__WORK REQUIRED__
Across the records below, how many lines contain the string "within"? Give the number by itself.

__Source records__
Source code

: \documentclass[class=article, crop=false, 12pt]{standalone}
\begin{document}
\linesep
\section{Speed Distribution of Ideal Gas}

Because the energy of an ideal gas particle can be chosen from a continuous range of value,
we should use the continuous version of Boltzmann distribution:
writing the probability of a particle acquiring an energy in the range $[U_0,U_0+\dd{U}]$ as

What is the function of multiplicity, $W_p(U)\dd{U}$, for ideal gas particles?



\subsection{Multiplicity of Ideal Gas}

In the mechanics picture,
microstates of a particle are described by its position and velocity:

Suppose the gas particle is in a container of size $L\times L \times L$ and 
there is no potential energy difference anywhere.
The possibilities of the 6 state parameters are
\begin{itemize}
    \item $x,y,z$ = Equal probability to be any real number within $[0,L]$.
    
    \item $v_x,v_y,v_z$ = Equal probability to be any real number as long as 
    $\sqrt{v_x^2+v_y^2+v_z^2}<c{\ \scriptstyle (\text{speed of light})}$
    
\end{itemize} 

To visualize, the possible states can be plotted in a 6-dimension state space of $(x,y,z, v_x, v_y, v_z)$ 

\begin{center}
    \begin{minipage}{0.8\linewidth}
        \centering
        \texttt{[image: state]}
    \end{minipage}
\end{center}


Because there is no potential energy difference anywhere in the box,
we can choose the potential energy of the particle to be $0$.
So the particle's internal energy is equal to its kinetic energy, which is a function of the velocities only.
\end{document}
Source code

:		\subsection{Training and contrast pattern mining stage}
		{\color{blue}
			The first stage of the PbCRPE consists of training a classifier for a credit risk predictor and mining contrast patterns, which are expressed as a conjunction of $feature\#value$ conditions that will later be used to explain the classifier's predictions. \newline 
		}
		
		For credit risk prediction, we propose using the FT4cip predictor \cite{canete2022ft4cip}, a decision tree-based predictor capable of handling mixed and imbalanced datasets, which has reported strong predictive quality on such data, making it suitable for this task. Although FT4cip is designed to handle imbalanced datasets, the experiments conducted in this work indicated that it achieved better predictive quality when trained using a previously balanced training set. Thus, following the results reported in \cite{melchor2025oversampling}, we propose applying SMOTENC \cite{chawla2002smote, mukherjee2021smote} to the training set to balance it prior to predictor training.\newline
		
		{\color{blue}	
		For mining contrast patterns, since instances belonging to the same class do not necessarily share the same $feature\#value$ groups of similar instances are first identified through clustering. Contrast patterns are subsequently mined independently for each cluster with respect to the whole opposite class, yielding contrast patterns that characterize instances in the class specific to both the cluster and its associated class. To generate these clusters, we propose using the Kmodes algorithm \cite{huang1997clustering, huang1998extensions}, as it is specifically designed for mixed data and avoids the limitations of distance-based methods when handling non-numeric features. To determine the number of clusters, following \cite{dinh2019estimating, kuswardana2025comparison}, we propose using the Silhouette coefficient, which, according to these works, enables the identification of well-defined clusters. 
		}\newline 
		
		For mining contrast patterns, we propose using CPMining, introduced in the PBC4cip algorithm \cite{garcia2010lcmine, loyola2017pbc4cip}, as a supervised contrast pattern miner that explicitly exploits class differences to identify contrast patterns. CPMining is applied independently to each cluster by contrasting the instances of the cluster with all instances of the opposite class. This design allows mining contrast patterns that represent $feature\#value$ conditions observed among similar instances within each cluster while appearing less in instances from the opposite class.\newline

__THE ANSWER__
2